## Task brief
Set down each entry again exactly as written.

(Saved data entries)
※ ※ ※
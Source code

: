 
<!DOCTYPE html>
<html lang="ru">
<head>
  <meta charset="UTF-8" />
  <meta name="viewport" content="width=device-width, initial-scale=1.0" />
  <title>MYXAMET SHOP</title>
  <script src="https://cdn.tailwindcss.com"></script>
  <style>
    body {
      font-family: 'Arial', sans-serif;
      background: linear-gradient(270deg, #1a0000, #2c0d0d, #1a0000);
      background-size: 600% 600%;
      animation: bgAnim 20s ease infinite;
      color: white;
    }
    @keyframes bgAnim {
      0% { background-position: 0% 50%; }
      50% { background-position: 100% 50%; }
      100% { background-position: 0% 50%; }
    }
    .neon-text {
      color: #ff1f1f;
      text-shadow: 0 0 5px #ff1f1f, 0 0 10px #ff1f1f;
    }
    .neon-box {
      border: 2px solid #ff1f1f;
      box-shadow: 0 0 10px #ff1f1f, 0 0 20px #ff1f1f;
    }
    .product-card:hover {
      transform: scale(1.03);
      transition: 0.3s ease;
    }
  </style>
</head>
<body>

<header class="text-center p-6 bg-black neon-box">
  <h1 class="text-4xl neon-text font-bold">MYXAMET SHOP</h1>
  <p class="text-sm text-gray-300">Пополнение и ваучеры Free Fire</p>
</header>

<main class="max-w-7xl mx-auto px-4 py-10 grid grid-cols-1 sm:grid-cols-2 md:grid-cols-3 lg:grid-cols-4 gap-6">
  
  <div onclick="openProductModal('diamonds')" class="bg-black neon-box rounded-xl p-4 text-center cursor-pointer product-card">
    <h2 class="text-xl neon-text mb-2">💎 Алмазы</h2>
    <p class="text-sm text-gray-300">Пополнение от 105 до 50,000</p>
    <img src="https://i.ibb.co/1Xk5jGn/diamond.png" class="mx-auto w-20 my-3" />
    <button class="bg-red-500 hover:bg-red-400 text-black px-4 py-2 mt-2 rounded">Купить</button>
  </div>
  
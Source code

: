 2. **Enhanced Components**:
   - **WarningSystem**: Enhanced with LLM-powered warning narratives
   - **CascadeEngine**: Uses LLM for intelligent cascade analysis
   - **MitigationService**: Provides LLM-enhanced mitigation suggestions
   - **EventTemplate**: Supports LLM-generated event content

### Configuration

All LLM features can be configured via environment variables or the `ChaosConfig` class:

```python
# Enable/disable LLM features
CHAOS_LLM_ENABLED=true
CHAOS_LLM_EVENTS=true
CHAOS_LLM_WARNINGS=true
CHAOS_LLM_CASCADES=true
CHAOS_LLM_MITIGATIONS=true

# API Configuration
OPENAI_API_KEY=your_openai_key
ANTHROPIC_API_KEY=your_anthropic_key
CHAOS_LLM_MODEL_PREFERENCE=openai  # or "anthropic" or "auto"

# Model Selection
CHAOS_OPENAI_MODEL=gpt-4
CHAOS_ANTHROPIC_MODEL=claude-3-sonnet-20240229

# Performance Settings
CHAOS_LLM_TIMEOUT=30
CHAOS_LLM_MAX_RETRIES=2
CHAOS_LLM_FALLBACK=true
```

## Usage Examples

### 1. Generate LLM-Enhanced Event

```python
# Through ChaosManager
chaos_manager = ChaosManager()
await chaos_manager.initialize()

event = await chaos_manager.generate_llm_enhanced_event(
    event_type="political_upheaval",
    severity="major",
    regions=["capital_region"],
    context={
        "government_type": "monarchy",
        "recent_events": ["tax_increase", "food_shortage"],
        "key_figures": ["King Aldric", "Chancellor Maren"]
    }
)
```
※ ※ ※
## Finished exercise
Source code

: 
<!DOCTYPE html>
<html lang="ru">
<head>
  <meta charset="UTF-8" />
  <meta name="viewport" content="width=device-width, initial-scale=1.0" />
  <title>MYXAMET SHOP</title>
  <script src="https://cdn.tailwindcss.com"></script>
  <style>
    body {
      font-family: 'Arial', sans-serif;
      background: linear-gradient(270deg, #1a0000, #2c0d0d, #1a0000);
      background-size: 600% 600%;
      animation: bgAnim 20s ease infinite;
      color: white;
    }
    @keyframes bgAnim {
      0% { background-position: 0% 50%; }
      50% { background-position: 100% 50%; }
      100% { background-position: 0% 50%; }
    }
    .neon-text {
      color: #ff1f1f;
      text-shadow: 0 0 5px #ff1f1f, 0 0 10px #ff1f1f;
    }
    .neon-box {
      border: 2px solid #ff1f1f;
      box-shadow: 0 0 10px #ff1f1f, 0 0 20px #ff1f1f;
    }
    .product-card:hover {
      transform: scale(1.03);
      transition: 0.3s ease;
    }
  </style>
</head>
<body>

<header class="text-center p-6 bg-black neon-box">
  <h1 class="text-4xl neon-text font-bold">MYXAMET SHOP</h1>
  <p class="text-sm text-gray-300">Пополнение и ваучеры Free Fire</p>
</header>

<main class="max-w-7xl mx-auto px-4 py-10 grid grid-cols-1 sm:grid-cols-2 md:grid-cols-3 lg:grid-cols-4 gap-6">
  
  <div onclick="openProductModal('diamonds')" class="bg-black neon-box rounded-xl p-4 text-center cursor-pointer product-card">
    <h2 class="text-xl neon-text mb-2">💎 Алмазы</h2>
    <p class="text-sm text-gray-300">Пополнение от 105 до 50,000</p>
    <img src="https://i.ibb.co/1Xk5jGn/diamond.png" class="mx-auto w-20 my-3" />
    <button class="bg-red-500 hover:bg-red-400 text-black px-4 py-2 mt-2 rounded">Купить</button>
  </div>
  
Source code

: 2. **Enhanced Components**:
   - **WarningSystem**: Enhanced with LLM-powered warning narratives
   - **CascadeEngine**: Uses LLM for intelligent cascade analysis
   - **MitigationService**: Provides LLM-enhanced mitigation suggestions
   - **EventTemplate**: Supports LLM-generated event content

### Configuration

All LLM features can be configured via environment variables or the `ChaosConfig` class:

```python
# Enable/disable LLM features
CHAOS_LLM_ENABLED=true
CHAOS_LLM_EVENTS=true
CHAOS_LLM_WARNINGS=true
CHAOS_LLM_CASCADES=true
CHAOS_LLM_MITIGATIONS=true

# API Configuration
OPENAI_API_KEY=your_openai_key
ANTHROPIC_API_KEY=your_anthropic_key
CHAOS_LLM_MODEL_PREFERENCE=openai  # or "anthropic" or "auto"

# Model Selection
CHAOS_OPENAI_MODEL=gpt-4
CHAOS_ANTHROPIC_MODEL=claude-3-sonnet-20240229

# Performance Settings
CHAOS_LLM_TIMEOUT=30
CHAOS_LLM_MAX_RETRIES=2
CHAOS_LLM_FALLBACK=true
```

## Usage Examples

### 1. Generate LLM-Enhanced Event

```python
# Through ChaosManager
chaos_manager = ChaosManager()
await chaos_manager.initialize()

event = await chaos_manager.generate_llm_enhanced_event(
    event_type="political_upheaval",
    severity="major",
    regions=["capital_region"],
    context={
        "government_type": "monarchy",
        "recent_events": ["tax_increase", "food_shortage"],
        "key_figures": ["King Aldric", "Chancellor Maren"]
    }
)
```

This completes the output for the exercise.